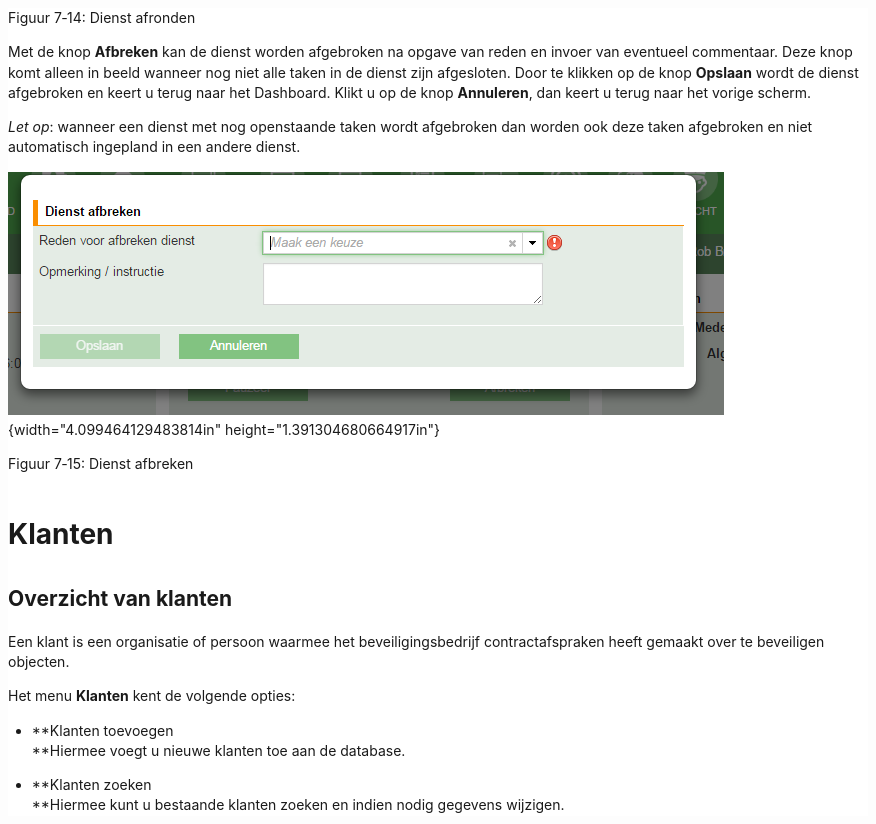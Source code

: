 Figuur 7‑14: Dienst afronden

Met de knop **Afbreken** kan de dienst worden afgebroken na opgave van
reden en invoer van eventueel commentaar. Deze knop komt alleen in beeld
wanneer nog niet alle taken in de dienst zijn afgesloten. Door te
klikken op de knop **Opslaan** wordt de dienst afgebroken en keert u
terug naar het Dashboard. Klikt u op de knop **Annuleren**, dan keert u
terug naar het vorige scherm.

*Let op*: wanneer een dienst met nog openstaande taken wordt afgebroken
dan worden ook deze taken afgebroken en niet automatisch ingepland in
een andere dienst.

![](media/image53.png){width="4.099464129483814in"
height="1.391304680664917in"}

Figuur 7‑15: Dienst afbreken

# Klanten

## Overzicht van klanten

Een klant is een organisatie of persoon waarmee het beveiligingsbedrijf
contractafspraken heeft gemaakt over te beveiligen objecten.

Het menu **Klanten** kent de volgende opties:

-   **Klanten toevoegen\
    **Hiermee voegt u nieuwe klanten toe aan de database.

-   **Klanten zoeken\
    **Hiermee kunt u bestaande klanten zoeken en indien nodig gegevens
    wijzigen.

==*==

> _What is required_:
Return all lines from the entries that contain the string "knop".

> _Response below_:
Met de knop **Afbreken** kan de dienst worden afgebroken na opgave van
reden en invoer van eventueel commentaar. Deze knop komt alleen in beeld
klikken op de knop **Opslaan** wordt de dienst afgebroken en keert u
terug naar het Dashboard. Klikt u op de knop **Annuleren**, dan keert u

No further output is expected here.